Monday, September 3, 2012

Book Review: Glitch

In the Community, there is no more pain or war. Implanted computer chips have wiped humanity clean of destructive emotions, and thoughts are replaced by a feed from the Link network.

When Zoe starts to malfunction (or "glitch"), she suddenly begins having her own thoughts, feelings, and identity. Any anomalies must be immediately reported and repaired, but Zoe has a secret so dark it will mean certain deactivation if she is caught: her glitches have given her uncontrollable telekinetic powers.

As Zoe struggles to control her abilities and stay hidden, she meets other glitchers including Max, who can disguise his appearance, and Adrien, who has visions of the future. Together, this growing band of glitchers must find a way to free themselves from the controlling hands of the Community before they’re caught and deactivated, or worse. In Heather Anastasiu's action-packed debut, Glitch begins an exciting new young adult trilogy.
 


 

What can I say about this book? I love the cover, and the first time I read the summary, I was excited to read it; however, after the first one hundred pages, I became quite bored.

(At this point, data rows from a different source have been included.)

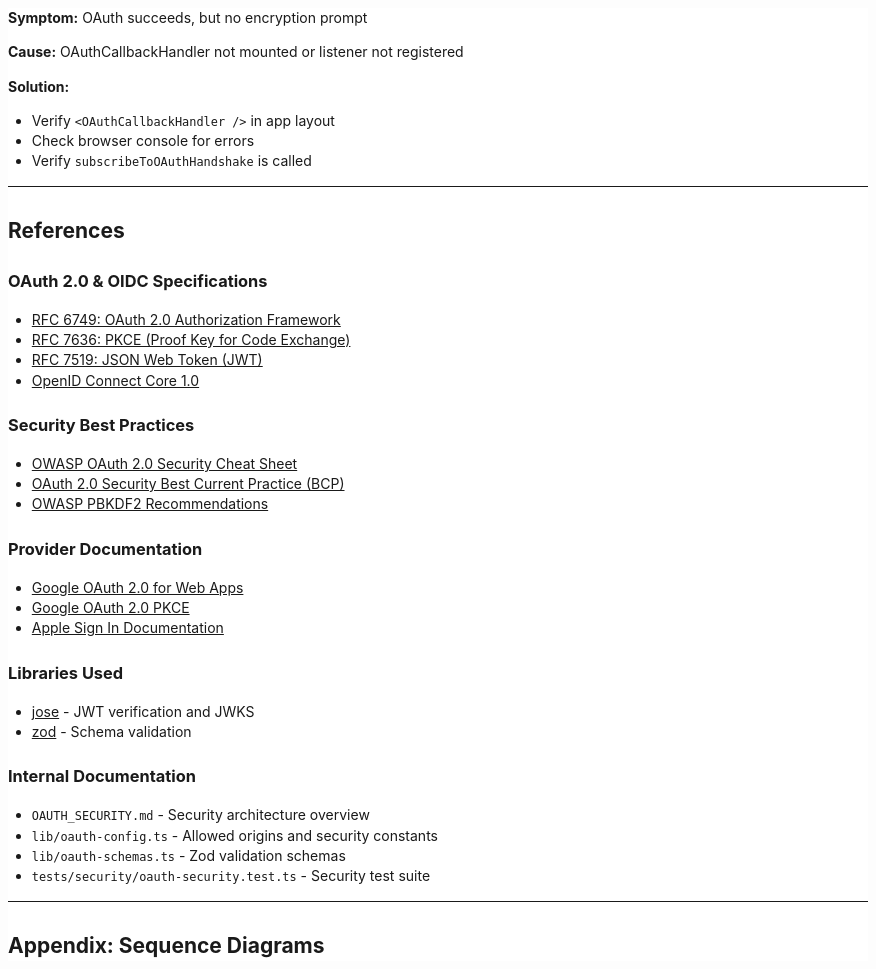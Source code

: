 **Symptom:** OAuth succeeds, but no encryption prompt

**Cause:** OAuthCallbackHandler not mounted or listener not registered

**Solution:**
- Verify `<OAuthCallbackHandler />` in app layout
- Check browser console for errors
- Verify `subscribeToOAuthHandshake` is called

---

## References

### OAuth 2.0 & OIDC Specifications

- [RFC 6749: OAuth 2.0 Authorization Framework](https://datatracker.ietf.org/doc/html/rfc6749)
- [RFC 7636: PKCE (Proof Key for Code Exchange)](https://datatracker.ietf.org/doc/html/rfc7636)
- [RFC 7519: JSON Web Token (JWT)](https://datatracker.ietf.org/doc/html/rfc7519)
- [OpenID Connect Core 1.0](https://openid.net/specs/openid-connect-core-1_0.html)

### Security Best Practices

- [OWASP OAuth 2.0 Security Cheat Sheet](https://cheatsheetseries.owasp.org/cheatsheets/OAuth2_Cheat_Sheet.html)
- [OAuth 2.0 Security Best Current Practice (BCP)](https://datatracker.ietf.org/doc/html/draft-ietf-oauth-security-topics)
- [OWASP PBKDF2 Recommendations](https://cheatsheetseries.owasp.org/cheatsheets/Password_Storage_Cheat_Sheet.html)

### Provider Documentation

- [Google OAuth 2.0 for Web Apps](https://developers.google.com/identity/protocols/oauth2/web-server)
- [Google OAuth 2.0 PKCE](https://developers.google.com/identity/protocols/oauth2/native-app#step-2-send-a-request-to-googles-oauth-20-server)
- [Apple Sign In Documentation](https://developer.apple.com/documentation/sign_in_with_apple)

### Libraries Used

- [jose](https://github.com/panva/jose) - JWT verification and JWKS
- [zod](https://github.com/colinhacks/zod) - Schema validation

### Internal Documentation

- `OAUTH_SECURITY.md` - Security architecture overview
- `lib/oauth-config.ts` - Allowed origins and security constants
- `lib/oauth-schemas.ts` - Zod validation schemas
- `tests/security/oauth-security.test.ts` - Security test suite

---

## Appendix: Sequence Diagrams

Zoel (“Zoe”) is part of an underground community linked to a system which the government has set in place. Each person receives an implanted chip so the government can moderate their activity and control their life. But Zoe’s chip begins to malfunction, and she is no longer connected to “The Link,” a program which the community can tune in to if their chip is working properly. A faulty chip also means the world is no longer in grayscale, and Zoe has thoughts and feelings for the first time in her life. Top that off with a heart rate monitor which beeps dramatically anytime a person’s heart rate increases, and you have grounds for anomalous behavior. Too many of these reported anomalous occurrences and you’ll be deactivated.  

Zoe learns there are other glitchers, too. With the help of her friends, Max and Adrien, they embark on a quest to help the others reach the surface. It’s their only chance for survival, and Adrien has family and friends waiting to help. But can they all escape Big Brother, or are there too many eyes watching?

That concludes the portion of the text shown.